It's a remorseful project to try to find the silver lining to what happened in Mayflower and Vilonia on Sunday night.
Two communities were basically wiped out. Unbelievably, triages were set up in Mayflower and Vilonia within hours of each other on the same night.
It's hard to wrap your mind around a storm so powerful it moved 8,000-pound cinder blocks in work zones along the interstate, tossed large trailers across the interstate or wrapped them around each other — and apparently transported a picture that was in a Vilonia school to a spot in Batesville.
People, good folks, in both communities are suffering, homeless and faced with starting over.
It's the downside and risk of living in Arkansas, where tornados are common this time of year.
The tornado was not even a bad memory before we witnessed the upside.
People seemingly came out of nowhere to help neighbors, often people they didn't know. It was like the Minutemen in the early days of our country — except this time they grabbed chainsaws and tools instead of guns and rushed to the aid of their fellow man.
Many of those helping had been disaster victims before and were giving back. Private groups, civic organizations, businesses, church groups and just-plain individuals quickly began organizing, helping, comforting or lining up to help once the rescue efforts were complete. KATV's Justin Lewis interviewed a Canadian couple who were just passing through central Arkansas on the way back home, saw reports of the disaster at the motel where they decided to ride out the storm, then traveled to Mayflower the next day to help where they could.
The good in humanity doesn't have borders.
And folks learned some lessons from that 2011 tornado that devastated parts of Vilonia. Safe rooms were built in schools and buildings that were automatically opened by warning sirens. Those safe rooms protected hundreds in Vilonia on Sunday night. One death is too many, but no telling how many lives were saved by the construction of those areas after the 2011 event.

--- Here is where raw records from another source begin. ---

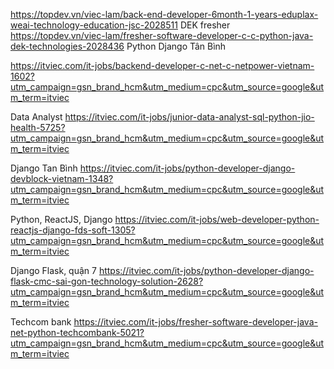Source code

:https://topdev.vn/viec-lam/back-end-developer-6month-1-years-eduplax-weai-technology-education-jsc-2028511
DEK fresher
https://topdev.vn/viec-lam/fresher-software-developer-c-c-python-java-dek-technologies-2028436
Python Django Tân Bình

https://itviec.com/it-jobs/backend-developer-c-net-c-netpower-vietnam-1602?utm_campaign=gsn_brand_hcm&utm_medium=cpc&utm_source=google&utm_term=itviec

Data Analyst
https://itviec.com/it-jobs/junior-data-analyst-sql-python-jio-health-5725?utm_campaign=gsn_brand_hcm&utm_medium=cpc&utm_source=google&utm_term=itviec

Django Tan Bình
https://itviec.com/it-jobs/python-developer-django-devblock-vietnam-1348?utm_campaign=gsn_brand_hcm&utm_medium=cpc&utm_source=google&utm_term=itviec

Python, ReactJS, Django
https://itviec.com/it-jobs/web-developer-python-reactjs-django-fds-soft-1305?utm_campaign=gsn_brand_hcm&utm_medium=cpc&utm_source=google&utm_term=itviec

Django Flask, quận 7
https://itviec.com/it-jobs/python-developer-django-flask-cmc-sai-gon-technology-solution-2628?utm_campaign=gsn_brand_hcm&utm_medium=cpc&utm_source=google&utm_term=itviec

Techcom bank 
https://itviec.com/it-jobs/fresher-software-developer-java-net-python-techcombank-5021?utm_campaign=gsn_brand_hcm&utm_medium=cpc&utm_source=google&utm_term=itviec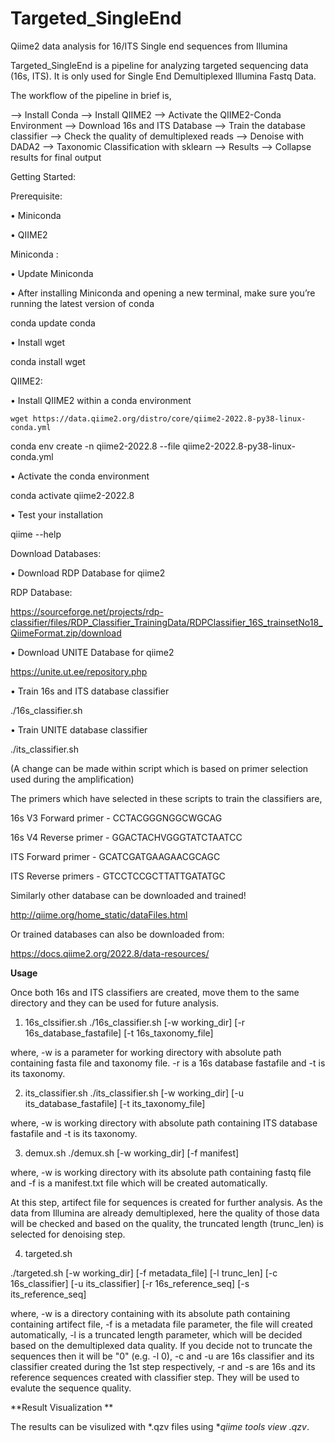 # Targeted_SingleEnd

Qiime2 data analysis for 16/ITS Single end sequences from Illumina 

Targeted_SingleEnd is a pipeline for analyzing targeted sequencing data (16s, ITS). It is only used for Single End Demultiplexed Illumina Fastq Data. 

The workflow of the pipeline in brief is,

--> Install Conda --> Install QIIME2 --> Activate the QIIME2-Conda Environment --> Download 16s and ITS Database --> Train the database classifier --> Check the quality of demultiplexed reads --> Denoise with DADA2 --> Taxonomic Classification with sklearn --> Results --> Collapse results for final output

Getting Started:

Prerequisite:

•	Miniconda

•	QIIME2

Miniconda :

•	Update Miniconda

•	After installing Miniconda and opening a new terminal, make sure you’re running the latest version of conda

conda update conda

•	Install wget

conda install wget

QIIME2:

•	Install QIIME2 within a conda environment

 	wget https://data.qiime2.org/distro/core/qiime2-2022.8-py38-linux-conda.yml
  
  conda env create -n qiime2-2022.8 --file qiime2-2022.8-py38-linux-conda.yml
  
•	Activate the conda environment

conda activate qiime2-2022.8

•	Test your installation

qiime --help

Download Databases:

•	Download RDP Database for qiime2

RDP Database:

https://sourceforge.net/projects/rdp-classifier/files/RDP_Classifier_TrainingData/RDPClassifier_16S_trainsetNo18_QiimeFormat.zip/download

•	Download UNITE Database for qiime2

https://unite.ut.ee/repository.php

•	Train 16s and ITS database classifier

./16s_classifier.sh 

•	Train UNITE database classifier

./its_classifier.sh

(A change can be made within script which is based on primer selection used during the amplification)

The primers which have selected in these scripts to train the classifiers are,

16s V3 Forward primer - CCTACGGGNGGCWGCAG

16s V4 Reverse primer - GGACTACHVGGGTATCTAATCC

ITS Forward primer - GCATCGATGAAGAACGCAGC

ITS Reverse primers - GTCCTCCGCTTATTGATATGC

Similarly other database can be downloaded and trained!

http://qiime.org/home_static/dataFiles.html

Or trained databases can also be downloaded from:

https://docs.qiime2.org/2022.8/data-resources/

**Usage**

Once both 16s and ITS classifiers are created, move them to the same directory and they can be used for future analysis.

1) 16s_clssifier.sh
 ./16s_classifier.sh [-w working_dir] [-r 16s_database_fastafile] [-t 16s_taxonomy_file]
 
 where, -w is a parameter for working directory with absolute path containing fasta file and taxonomy file.
-r is a 16s database fastafile and -t is its taxonomy.

2) its_classifier.sh
./its_classifier.sh [-w working_dir] [-u its_database_fastafile] [-t its_taxonomy_file]

where, -w is working directory with absolute path containing ITS database fastafile and -t is its taxonomy.

3) demux.sh
./demux.sh [-w working_dir] [-f manifest]

where, -w is working directory with its absolute path containing fastq file and -f is a manifest.txt file which will be created automatically.

At this step, artifect file for sequences is created for further analysis. As the data from Illumina are already demultiplexed, here the quality of those data will be checked and based on the quality, the truncated length (trunc_len) is selected for denoising step.

 
4) targeted.sh

./targeted.sh [-w working_dir] [-f metadata_file] [-l trunc_len] [-c 16s_classifier] [-u its_classifier] [-r 16s_reference_seq] [-s its_reference_seq]

where, -w is a directory containing with its absolute path containing containing artifect file,  -f is a metadata file parameter, the file will created automatically, -l is a truncated length parameter, which will be decided based on the demultiplexed data quality. If you decide not to truncate the sequences then it will be "0" (e.g. -l 0), -c and -u are 16s classifier and its classifier created during the 1st step respectively, -r and -s are 16s and its reference sequences created with classifier step. They will be used to evalute the sequence quality.

**Result Visualization **

The results can be visulized with *.qzv files using **qiime tools view *.qzv**.










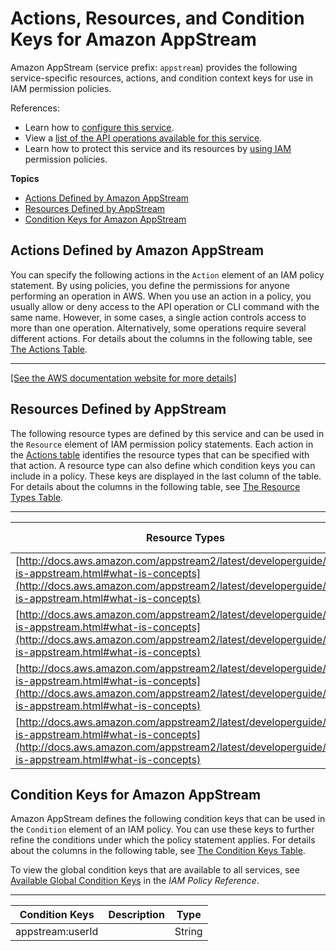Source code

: # Actions, Resources, and Condition Keys for Amazon AppStream<a name="list_amazonappstream"></a>

Amazon AppStream \(service prefix: `appstream`\) provides the following service\-specific resources, actions, and condition context keys for use in IAM permission policies\.

References:
+ Learn how to [configure this service](http://docs.aws.amazon.com/appstream2/latest/developerguide/)\.
+ View a [list of the API operations available for this service](http://docs.aws.amazon.com/appstream2/latest/APIReference/)\.
+ Learn how to protect this service and its resources by [using IAM](http://docs.aws.amazon.com/appstream2/latest/developerguide/controlling-access.html) permission policies\.

**Topics**
+ [Actions Defined by Amazon AppStream](#amazonappstream-actions-as-permissions)
+ [Resources Defined by AppStream](#amazonappstream-resources-for-iam-policies)
+ [Condition Keys for Amazon AppStream](#amazonappstream-policy-keys)

## Actions Defined by Amazon AppStream<a name="amazonappstream-actions-as-permissions"></a>

You can specify the following actions in the `Action` element of an IAM policy statement\. By using policies, you define the permissions for anyone performing an operation in AWS\. When you use an action in a policy, you usually allow or deny access to the API operation or CLI command with the same name\. However, in some cases, a single action controls access to more than one operation\. Alternatively, some operations require several different actions\. For details about the columns in the following table, see [The Actions Table](reference_policies_actions-resources-contextkeys.md#actions_table)\.


****  
[\[See the AWS documentation website for more details\]](http://docs.aws.amazon.com/IAM/latest/UserGuide/list_amazonappstream.html)

## Resources Defined by AppStream<a name="amazonappstream-resources-for-iam-policies"></a>

The following resource types are defined by this service and can be used in the `Resource` element of IAM permission policy statements\. Each action in the [Actions table](#amazonappstream-actions-as-permissions) identifies the resource types that can be specified with that action\. A resource type can also define which condition keys you can include in a policy\. These keys are displayed in the last column of the table\. For details about the columns in the following table, see [The Resource Types Table](reference_policies_actions-resources-contextkeys.md#resources_table)\.


****  

| Resource Types | ARN | Condition Keys | 
| --- | --- | --- | 
| [http://docs.aws.amazon.com/appstream2/latest/developerguide/what-is-appstream.html#what-is-concepts](http://docs.aws.amazon.com/appstream2/latest/developerguide/what-is-appstream.html#what-is-concepts) | arn:$\{Partition\}:appstream:$\{Region\}:$\{Account\}:fleet/$\{FleetName\} |  | 
| [http://docs.aws.amazon.com/appstream2/latest/developerguide/what-is-appstream.html#what-is-concepts](http://docs.aws.amazon.com/appstream2/latest/developerguide/what-is-appstream.html#what-is-concepts) | arn:$\{Partition\}:appstream:$\{Region\}:$\{Account\}:image/$\{ImageName\} |  | 
| [http://docs.aws.amazon.com/appstream2/latest/developerguide/what-is-appstream.html#what-is-concepts](http://docs.aws.amazon.com/appstream2/latest/developerguide/what-is-appstream.html#what-is-concepts) | arn:$\{Partition\}:appstream:$\{Region\}:$\{Account\}:image\-builder/$\{ImageBuilderName\} |  | 
| [http://docs.aws.amazon.com/appstream2/latest/developerguide/what-is-appstream.html#what-is-concepts](http://docs.aws.amazon.com/appstream2/latest/developerguide/what-is-appstream.html#what-is-concepts) | arn:$\{Partition\}:appstream:$\{Region\}:$\{Account\}:stack/$\{StackName\} |  | 

## Condition Keys for Amazon AppStream<a name="amazonappstream-policy-keys"></a>

Amazon AppStream defines the following condition keys that can be used in the `Condition` element of an IAM policy\. You can use these keys to further refine the conditions under which the policy statement applies\. For details about the columns in the following table, see [The Condition Keys Table](reference_policies_actions-resources-contextkeys.md#context_keys_table)\.

To view the global condition keys that are available to all services, see [Available Global Condition Keys](http://docs.aws.amazon.com/IAM/latest/UserGuide/reference_policies_condition-keys.html#AvailableKeys) in the *IAM Policy Reference*\.


****  

| Condition Keys | Description | Type | 
| --- | --- | --- | 
| appstream:userId |  | String | 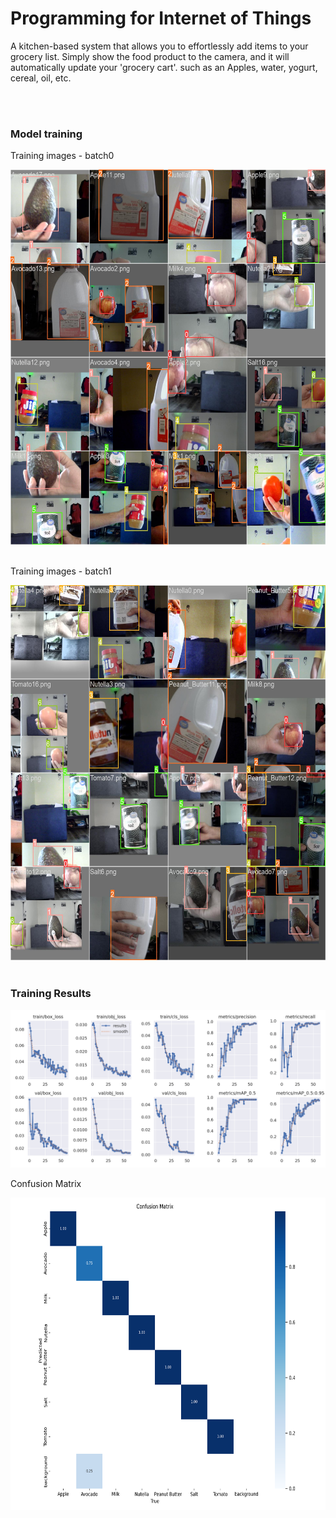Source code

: <h1>Programming for Internet of Things</h1>
<p>A kitchen-based system that allows you to effortlessly add items to your grocery list. 
Simply show the food product to the camera, and it will automatically update your 'grocery cart'.  such as an Apples, water, yogurt,  cereal, oil, etc.
</p>
<br><br>
<h3>Model training</h3>
<p>Training images - batch0</p>
<img src="exp2/train_batch0.jpg" width=600 height=600><br><br>
<p>Training images - batch1</p>
<img src="exp2/train_batch1.jpg" width=600 height=600><br><br>
<h3>Training Results</h3>
<img src="exp2/results.png"><br>
<p>Confusion Matrix</p>
<img src="exp2/confusion_matrix.png" width=1000 height=500><br>
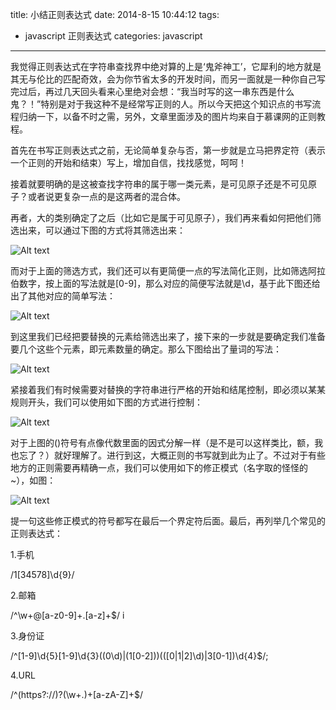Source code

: title: 小结正则表达式
date: 2014-8-15 10:44:12
tags:
- javascript 正则表达式
categories: javascript
---
我觉得正则表达式在字符串查找界中绝对算的上是‘鬼斧神工’，它犀利的地方就是其无与伦比的匹配奇效，会为你节省太多的开发时间，而另一面就是一种你自己写完过后，再过几天回头看来心里绝对会想：“我当时写的这一串东西是什么鬼？！”特别是对于我这种不是经常写正则的人。所以今天把这个知识点的书写流程归纳一下，以备不时之需，另外，文章里面涉及的图片均来自于慕课网的正则教程。<!--more-->


首先在书写正则表达式之前，无论简单复杂与否，第一步就是立马把界定符（表示一个正则的开始和结束）写上，增加自信，找找感觉，呵呵！

接着就要明确的是这被查找字符串的属于哪一类元素，是可见原子还是不可见原子？或者说更复杂一点的是这两者的混合体。

再者，大的类别确定了之后（比如它是属于可见原子），我们再来看如何把他们筛选出来，可以通过下图的方式将其筛选出来：

![Alt text](http://7u2nix.com1.z0.glb.clouddn.com/reg_2.jpg "Optional title")


而对于上面的筛选方式，我们还可以有更简便一点的写法简化正则，比如筛选阿拉伯数字，按上面的写法就是[0-9]，那么对应的简便写法就是\d，基于此下图还给出了其他对应的简单写法：

![Alt text](http://7u2nix.com1.z0.glb.clouddn.com/reg_3.jpg "Optional title")

到这里我们已经把要替换的元素给筛选出来了，接下来的一步就是要确定我们准备要几个这些个元素，即元素数量的确定。那么下图给出了量词的写法：

![Alt text](http://7u2nix.com1.z0.glb.clouddn.com/reg_4.jpg "Optional title")

紧接着我们有时候需要对替换的字符串进行严格的开始和结尾控制，即必须以某某规则开头，我们可以使用如下图的方式进行控制：

![Alt text](http://7u2nix.com1.z0.glb.clouddn.com/reg_5.jpg "Optional title")

对于上图的()符号有点像代数里面的因式分解一样（是不是可以这样类比，额，我也忘了？）就好理解了。进行到这，大概正则的书写就到此为止了。不过对于有些地方的正则需要再精确一点，我们可以使用如下的修正模式（名字取的怪怪的~），如图：

![Alt text](http://7u2nix.com1.z0.glb.clouddn.com/reg_6.jpg "Optional title")

提一句这些修正模式的符号都写在最后一个界定符后面。最后，再列举几个常见的正则表达式：

1.手机

/1[34578]\d{9}/

2.邮箱

/^\w+@[a-z0-9]+\.[a-z]+$/ i

3.身份证

/^[1-9]\d{5}[1-9]\d{3}((0\d)|(1[0-2]))(([0|1|2]\d)|3[0-1])\d{4}$/;

4.URL

/^(https?://)?(\w+\.)+[a-zA-Z]+$/
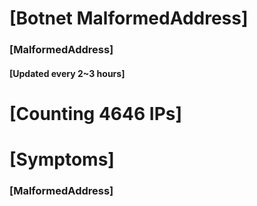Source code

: # [Botnet MalformedAddress]
### [MalformedAddress]
#### [Updated every 2~3 hours]

# [Counting 4646 IPs]

# [Symptoms] 
###   [MalformedAddress]
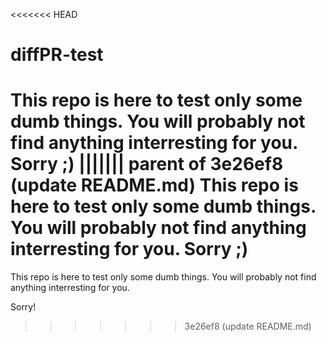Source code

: <<<<<<< HEAD
# diffPR-test
This repo is here to test only some dumb things. You will probably not find anything interresting for you. Sorry ;) 
||||||| parent of 3e26ef8 (update README.md)
This repo is here to test only some dumb things. You will probably not find anything interresting for you. Sorry ;)
=======
This repo is here to test only some dumb things. You will probably not find anything interresting for you. 

Sorry!
>>>>>>> 3e26ef8 (update README.md)
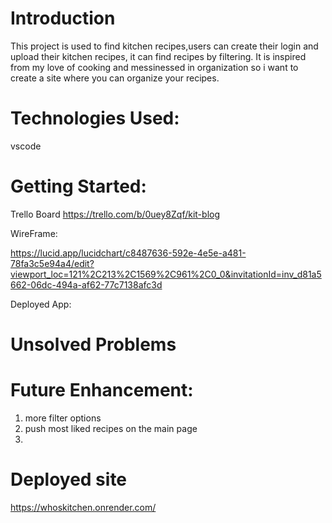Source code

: # Introduction
This project is used to find kitchen recipes,users can create their login and upload their kitchen recipes, it can find recipes by filtering. It is inspired from my love of cooking and messinessed in organization so i want to create a site where you can organize your recipes.



# Technologies Used: 
vscode 



# Getting Started: 
Trello Board
https://trello.com/b/0uey8Zqf/kit-blog

WireFrame:

https://lucid.app/lucidchart/c8487636-592e-4e5e-a481-78fa3c5e94a4/edit?viewport_loc=121%2C213%2C1569%2C961%2C0_0&invitationId=inv_d81a5662-06dc-494a-af62-77c7138afc3d

Deployed App:




# Unsolved Problems 




# Future Enhancement:
 1. more filter options
 2. push most liked recipes on the main page
 3. 




# Deployed site 
https://whoskitchen.onrender.com/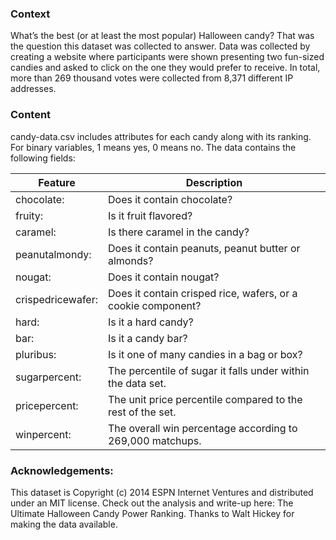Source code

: ### Context
What’s the best (or at least the most popular) Halloween candy? That was the question this dataset was collected to answer. Data was collected by creating a website where participants were shown presenting two fun-sized candies and asked to click on the one they would prefer to receive. In total, more than 269 thousand votes were collected from 8,371 different IP addresses.

### Content
candy-data.csv includes attributes for each candy along with its ranking. For binary variables, 1 means yes, 0 means no. The data contains the following fields:

|Feature | Description|  
| --- | --- |
|chocolate:| Does it contain chocolate?   |
|fruity:| Is it fruit flavored?   |
|caramel:| Is there caramel in the candy?   |
|peanutalmondy:| Does it contain peanuts, peanut butter or almonds?   |
|nougat:| Does it contain nougat?   |
|crispedricewafer:| Does it contain crisped rice, wafers, or a cookie component?   |
|hard:| Is it a hard candy?   |
|bar:| Is it a candy bar?   |
|pluribus:| Is it one of many candies in a bag or box?   |
|sugarpercent:| The percentile of sugar it falls under within the data set.   |
|pricepercent: |The unit price percentile compared to the rest of the set.   |
|winpercent:| The overall win percentage according to 269,000 matchups.   |

### Acknowledgements:   
This dataset is Copyright (c) 2014 ESPN Internet Ventures and distributed under an MIT license. Check out the analysis and write-up here: The Ultimate Halloween Candy Power Ranking. Thanks to Walt Hickey for making the data available.   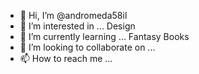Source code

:- 👋 Hi, I’m @andromeda58il
- 👀 I’m interested in ... Design
- 🌱 I’m currently learning ... Fantasy Books
- 💞️ I’m looking to collaborate on ...
- 📫 How to reach me ...

<!---
andromeda58il/andromeda58il is a ✨ special ✨ repository because its `README.md` (this file) appears on your GitHub profile.
You can click the Preview link to take a look at your changes.
--->
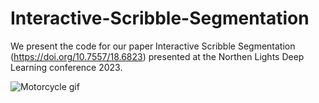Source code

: # Interactive-Scribble-Segmentation
We present the code for our paper Interactive Scribble Segmentation (https://doi.org/10.7557/18.6823) presented at the Northen Lights Deep Learning conference 2023.

![Motorcycle gif](https://github.com/MMLowes/Interactive-Scribble-Segmentation/blob/main/gifs/motercycle_gif.gif)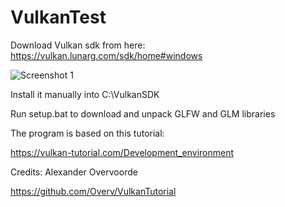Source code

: # VulkanTest
Download Vulkan sdk from here: https://vulkan.lunarg.com/sdk/home#windows

![Screenshot 1](https://github.com/wave-rider/VulkanTest/blob/master/images/VulkanDownload.PNG)

Install it manually into C:\VulkanSDK

Run setup.bat to download and unpack GLFW and GLM libraries

The program is based on this tutorial:

https://vulkan-tutorial.com/Development_environment

Credits: Alexander Overvoorde

https://github.com/Overv/VulkanTutorial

Tim Horton at Auburn and Chris Curry at Northwestern State, two coaches who grew up in our community, immediately offered their thoughts, prayers and concerns through social media to those suffering. Jen Bielema, wife of Razorback head football coach Bret Bielema, took to Twitter early Monday morning asking how she and others in northwest Arkansas could help.
As a natural disaster pulled things apart, a whole lot of people came together.
We often measure the quality of life in a community by structures and events and natural resources and the feel-good stuff. But often the real measure of a community is displayed by the response to disasters and those feel-bad moments.
Love your neighbor. The meaning of that commandment was starkly manifest by the wave of mental support and physical aid that blew in shortly after that devastating tornado roared away.